To which Dion replied with discretion.
“There are plenty of good scouts, old boy, who would never make good archdeacons.”
“Is there?” said Robin. “Why not? I know what scouts does, but what does archdeacons does?”
And with that he had his father stumped. Dion had not been long enough at Welsley to dive into all its mysteries.
On the evening of the third day Dion told Rosamund that he must go to London on the following morning.
“I’ve got something I must do and I want to tell you about it,” he said. “You remember Mrs. Clarke?”
“Yes,” said Rosamund.
“It must be more than two years since I’ve seen her. She lives a great deal in Constantinople, you know. But she sometimes comes to London in the winter. It’s abominably cold in Constantinople in winter. There are perpetual winds from the Black Sea.”
“Yes, I know there are. Esme Darlington has told me about them.”
“Mrs. Clarke’s in London now.”
“Did you see her when you passed through?”
“No, but I want to see her to-morrow. Rose, I’m going to tell you something which nobody else must know. I was asked to keep it entirely to myself, but I refused. I was resolved to tell you, because I don’t believe in secrets between husband and wife–about their doings, I mean.” (Just then he had happened to think of Mrs. Clarke’s farewell telegram to him when he had sailed for South Africa.)
“I know how frank and sincere you always are, Dion,” she said gently.
“I try to be. You remember that party at Mrs. Chetwinde’s where you sang? You met Mrs. Clarke that night.”
“Of course I remember. We had quite an interesting talk.”
“She’s clever. Lord Brayfield was there, too, that night, a fair man.
“I saw him. He wasn’t introduced to me.”
“Brayfield was shot in the war. Did you know it?”
“No. I thought I had read everything. But I didn’t happen to see it.”
“And I didn’t mention it when I wrote. I thought I’d tell you if I came home. Brayfield, poor fellow, didn’t die immediately. He suffered a great deal, but he was able to write two or three letters–last messages–home. One of these messages was written to Mrs. Clarke. He gave it to me and made me promise to convey it to her personally, not to put it in the post.”
“Was Lord Brayfield in the C.I.V.?” asked Rosamund.
“Oh no. He was a captain in the 5th Lancers. We were brigaded with them for a bit and under fire at the same time. Brayfield happened to see me. He knew I was an acquaintance of Mrs. Clarke’s, and when he was shot he asked that I should be allowed to come to him. Permission was given. I went, and he asked me if I’d give Mrs. Clarke a letter from him when I got home. It seems none of his brother officers happened to know her. He might have given the letter to one of them. It would have been more natural. But”–Dion hesitated–“well, he wanted to say a word or two to some one who knew her, I suppose.”
Rosamund quite understood there were things Dion did not care to tell even to her. She did not want to hear them. She was not at all a curious woman.
“I’m glad you are able to take the letter,” she said.
And then she began to talk about something else. Mr. Thrush’s prospects with the Dean, which were even yet not quite decided.
By the quick train at nine o’clock Dion left Welsley next morning; he was in London by half-past ten. He had of course written to Mrs. Clarke asking if he could see her. She had given him an appointment for three o’clock at the flat she had taken for a few months in Park Side, Knightsbridge. Dion went first to the City, and after doing some business there, and lunching with his uncle at the Cheshire Cheese, got into a cab and drove to Knightsbridge.

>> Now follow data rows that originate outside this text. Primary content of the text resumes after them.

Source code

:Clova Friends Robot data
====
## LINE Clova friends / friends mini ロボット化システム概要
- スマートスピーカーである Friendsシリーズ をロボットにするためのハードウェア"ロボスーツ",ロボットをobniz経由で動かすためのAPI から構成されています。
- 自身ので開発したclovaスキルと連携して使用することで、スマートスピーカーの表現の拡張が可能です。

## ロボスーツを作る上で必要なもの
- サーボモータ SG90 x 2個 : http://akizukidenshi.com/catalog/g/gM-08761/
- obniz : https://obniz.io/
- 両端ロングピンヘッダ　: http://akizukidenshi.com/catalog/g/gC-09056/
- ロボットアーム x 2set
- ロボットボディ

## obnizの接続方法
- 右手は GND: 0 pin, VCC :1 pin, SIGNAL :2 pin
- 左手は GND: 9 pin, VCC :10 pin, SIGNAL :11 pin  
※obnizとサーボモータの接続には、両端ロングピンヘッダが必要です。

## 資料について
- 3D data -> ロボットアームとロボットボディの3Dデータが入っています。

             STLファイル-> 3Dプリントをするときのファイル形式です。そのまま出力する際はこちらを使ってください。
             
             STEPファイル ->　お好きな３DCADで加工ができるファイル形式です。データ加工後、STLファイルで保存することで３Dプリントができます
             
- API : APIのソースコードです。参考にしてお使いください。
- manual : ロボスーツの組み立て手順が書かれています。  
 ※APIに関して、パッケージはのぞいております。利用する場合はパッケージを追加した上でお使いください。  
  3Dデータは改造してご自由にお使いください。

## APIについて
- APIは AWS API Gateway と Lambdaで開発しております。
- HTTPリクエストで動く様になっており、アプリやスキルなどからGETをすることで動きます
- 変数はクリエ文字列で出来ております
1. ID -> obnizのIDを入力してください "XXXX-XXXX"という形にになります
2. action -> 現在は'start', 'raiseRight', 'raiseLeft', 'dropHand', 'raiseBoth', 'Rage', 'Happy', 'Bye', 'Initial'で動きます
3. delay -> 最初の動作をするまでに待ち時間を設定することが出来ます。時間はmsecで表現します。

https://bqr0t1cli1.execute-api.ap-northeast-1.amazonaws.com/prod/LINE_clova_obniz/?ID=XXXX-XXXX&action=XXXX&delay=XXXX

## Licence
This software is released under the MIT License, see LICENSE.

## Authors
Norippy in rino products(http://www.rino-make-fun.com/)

Mrs. Clarke’s flat was on the first floor of a building which faced the street on one side and Hyde Park on the other. Dion rang at a large, very solid oak door. In two or three minutes the door was opened by an elderly maid, with high cheek-bones and long and narrow light gray eyes, who said, with a foreign accent, that Mrs. Clarke was at home. Afterwards Dion knew that this woman was a Russian and Mrs. Clarke’s own maid.
She showed Dion into a long curving hall in which a fire was burning. Here he left his hat and coat. While he was taking the coat off he had time to think, “What an original hall this is!” From it he got an impression of warmth and of a pleasant dimness. He had really no time to look carefully about, but a quick glance told him that there were interesting things in this hall, or at any rate interestingly combined. He was conscious of the stamp of originality.
The Russian maid showed him into a drawing-room and went away to tell “Madame.” She did not go out by the hall, but walked the whole length of the long narrow drawing-room, and passed through a small doorway at its farther end. Through this doorway there filtered into the drawing- room a curious blue light. All the windows of the drawing-room looked into Hyde Park, on to the damp grass, the leafless trees, the untenanted spaces of autumn.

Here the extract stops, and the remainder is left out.